(Work request): Search the records below for the word "snippet", then return every line where it appears.

Stored data
━━━━━━
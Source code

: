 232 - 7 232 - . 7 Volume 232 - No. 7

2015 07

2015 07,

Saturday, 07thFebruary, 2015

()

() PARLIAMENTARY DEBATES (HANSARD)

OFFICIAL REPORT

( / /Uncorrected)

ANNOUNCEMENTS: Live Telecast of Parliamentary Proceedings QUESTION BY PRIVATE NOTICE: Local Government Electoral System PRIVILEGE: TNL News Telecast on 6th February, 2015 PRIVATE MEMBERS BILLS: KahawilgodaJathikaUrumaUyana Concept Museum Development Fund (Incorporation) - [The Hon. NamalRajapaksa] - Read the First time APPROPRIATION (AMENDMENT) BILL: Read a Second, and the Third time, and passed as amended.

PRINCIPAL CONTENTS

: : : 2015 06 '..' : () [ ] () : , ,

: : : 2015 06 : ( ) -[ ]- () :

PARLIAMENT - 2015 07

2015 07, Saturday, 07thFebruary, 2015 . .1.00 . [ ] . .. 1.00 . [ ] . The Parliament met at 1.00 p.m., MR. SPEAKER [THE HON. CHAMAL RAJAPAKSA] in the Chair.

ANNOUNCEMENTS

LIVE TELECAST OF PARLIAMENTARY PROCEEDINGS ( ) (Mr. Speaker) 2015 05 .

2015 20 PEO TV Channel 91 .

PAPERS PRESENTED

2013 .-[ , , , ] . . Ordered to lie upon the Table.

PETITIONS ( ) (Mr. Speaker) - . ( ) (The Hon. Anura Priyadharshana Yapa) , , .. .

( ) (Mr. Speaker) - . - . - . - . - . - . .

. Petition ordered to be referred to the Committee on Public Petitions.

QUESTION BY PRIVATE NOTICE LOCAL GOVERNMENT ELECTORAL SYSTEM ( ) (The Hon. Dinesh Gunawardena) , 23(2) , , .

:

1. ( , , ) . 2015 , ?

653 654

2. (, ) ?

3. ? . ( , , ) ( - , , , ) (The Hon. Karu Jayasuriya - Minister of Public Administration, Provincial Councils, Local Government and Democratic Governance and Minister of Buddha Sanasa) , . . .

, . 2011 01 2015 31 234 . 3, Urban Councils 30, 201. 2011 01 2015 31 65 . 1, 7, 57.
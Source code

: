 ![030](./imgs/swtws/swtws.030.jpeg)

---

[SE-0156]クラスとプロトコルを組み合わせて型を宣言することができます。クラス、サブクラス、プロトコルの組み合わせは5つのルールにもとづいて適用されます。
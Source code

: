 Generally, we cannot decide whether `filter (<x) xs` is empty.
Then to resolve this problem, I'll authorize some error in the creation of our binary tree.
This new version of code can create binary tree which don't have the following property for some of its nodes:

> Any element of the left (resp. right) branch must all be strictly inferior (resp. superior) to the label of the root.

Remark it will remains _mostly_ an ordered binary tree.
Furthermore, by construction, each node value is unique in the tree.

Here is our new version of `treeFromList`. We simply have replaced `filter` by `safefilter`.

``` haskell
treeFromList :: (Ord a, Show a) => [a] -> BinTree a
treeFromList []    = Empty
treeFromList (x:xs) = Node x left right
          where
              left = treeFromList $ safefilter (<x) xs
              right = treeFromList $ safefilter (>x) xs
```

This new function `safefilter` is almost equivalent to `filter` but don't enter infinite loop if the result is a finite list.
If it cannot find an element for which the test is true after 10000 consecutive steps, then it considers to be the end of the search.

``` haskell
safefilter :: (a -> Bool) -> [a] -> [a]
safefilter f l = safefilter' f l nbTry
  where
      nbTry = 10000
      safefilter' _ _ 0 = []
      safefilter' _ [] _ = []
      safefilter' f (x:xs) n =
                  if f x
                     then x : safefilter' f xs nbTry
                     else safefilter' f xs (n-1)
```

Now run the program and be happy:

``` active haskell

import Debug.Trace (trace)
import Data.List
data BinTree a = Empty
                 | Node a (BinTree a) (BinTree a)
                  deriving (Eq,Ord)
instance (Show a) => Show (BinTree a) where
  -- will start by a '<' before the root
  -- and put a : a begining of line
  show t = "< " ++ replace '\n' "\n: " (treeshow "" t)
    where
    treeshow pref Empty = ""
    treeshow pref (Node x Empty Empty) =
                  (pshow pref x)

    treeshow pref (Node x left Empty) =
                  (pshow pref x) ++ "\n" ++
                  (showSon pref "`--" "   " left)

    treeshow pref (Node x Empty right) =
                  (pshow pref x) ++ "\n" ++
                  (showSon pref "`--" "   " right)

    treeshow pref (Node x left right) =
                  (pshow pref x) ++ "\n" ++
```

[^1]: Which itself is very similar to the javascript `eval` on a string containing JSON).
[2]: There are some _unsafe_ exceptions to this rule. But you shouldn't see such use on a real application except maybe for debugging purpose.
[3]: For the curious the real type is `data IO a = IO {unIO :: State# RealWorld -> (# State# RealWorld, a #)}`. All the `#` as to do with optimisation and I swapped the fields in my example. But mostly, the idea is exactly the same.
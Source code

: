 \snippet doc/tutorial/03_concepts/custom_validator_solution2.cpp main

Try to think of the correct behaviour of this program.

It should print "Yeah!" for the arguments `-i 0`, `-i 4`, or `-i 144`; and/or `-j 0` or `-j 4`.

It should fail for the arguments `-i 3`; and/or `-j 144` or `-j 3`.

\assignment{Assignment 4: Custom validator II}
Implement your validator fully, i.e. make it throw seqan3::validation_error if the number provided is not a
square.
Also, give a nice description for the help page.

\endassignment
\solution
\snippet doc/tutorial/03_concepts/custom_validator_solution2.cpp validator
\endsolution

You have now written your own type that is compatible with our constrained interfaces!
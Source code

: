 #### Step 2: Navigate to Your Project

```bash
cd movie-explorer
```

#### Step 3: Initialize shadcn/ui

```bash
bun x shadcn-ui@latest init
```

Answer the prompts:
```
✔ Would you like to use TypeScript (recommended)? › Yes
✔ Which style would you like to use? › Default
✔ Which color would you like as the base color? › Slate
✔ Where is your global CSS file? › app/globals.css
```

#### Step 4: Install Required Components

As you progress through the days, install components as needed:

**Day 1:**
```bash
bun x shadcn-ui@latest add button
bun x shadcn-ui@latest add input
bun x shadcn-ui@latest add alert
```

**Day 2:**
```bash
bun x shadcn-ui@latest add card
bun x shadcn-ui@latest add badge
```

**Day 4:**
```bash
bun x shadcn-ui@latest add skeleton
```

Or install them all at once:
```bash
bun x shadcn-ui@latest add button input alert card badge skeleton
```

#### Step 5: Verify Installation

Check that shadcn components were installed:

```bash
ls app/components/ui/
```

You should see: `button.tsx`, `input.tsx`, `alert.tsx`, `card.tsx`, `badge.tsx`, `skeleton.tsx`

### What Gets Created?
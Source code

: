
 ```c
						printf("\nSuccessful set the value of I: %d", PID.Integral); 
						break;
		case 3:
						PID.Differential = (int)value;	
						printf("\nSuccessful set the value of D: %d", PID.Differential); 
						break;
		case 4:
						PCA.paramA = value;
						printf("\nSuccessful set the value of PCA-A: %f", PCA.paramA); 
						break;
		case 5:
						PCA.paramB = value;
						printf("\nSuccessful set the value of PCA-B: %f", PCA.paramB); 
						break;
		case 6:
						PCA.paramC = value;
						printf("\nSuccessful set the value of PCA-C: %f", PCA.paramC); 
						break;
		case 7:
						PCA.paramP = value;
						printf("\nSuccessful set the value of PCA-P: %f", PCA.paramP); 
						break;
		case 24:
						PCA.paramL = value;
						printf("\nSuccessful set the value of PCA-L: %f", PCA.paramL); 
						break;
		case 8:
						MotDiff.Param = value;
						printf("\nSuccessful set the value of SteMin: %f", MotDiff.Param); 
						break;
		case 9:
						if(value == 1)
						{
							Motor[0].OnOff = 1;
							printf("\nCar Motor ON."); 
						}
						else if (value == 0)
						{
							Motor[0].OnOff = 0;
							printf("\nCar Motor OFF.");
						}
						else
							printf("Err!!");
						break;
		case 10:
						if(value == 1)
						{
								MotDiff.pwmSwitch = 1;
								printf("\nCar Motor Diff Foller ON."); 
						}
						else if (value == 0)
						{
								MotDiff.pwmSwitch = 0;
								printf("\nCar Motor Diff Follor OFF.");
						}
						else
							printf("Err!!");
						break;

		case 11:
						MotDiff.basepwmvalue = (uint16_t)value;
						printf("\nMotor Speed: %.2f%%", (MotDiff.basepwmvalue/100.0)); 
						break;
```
━━━━━━
(Answer area):
: \snippet doc/tutorial/03_concepts/custom_validator_solution2.cpp main
\snippet doc/tutorial/03_concepts/custom_validator_solution2.cpp validator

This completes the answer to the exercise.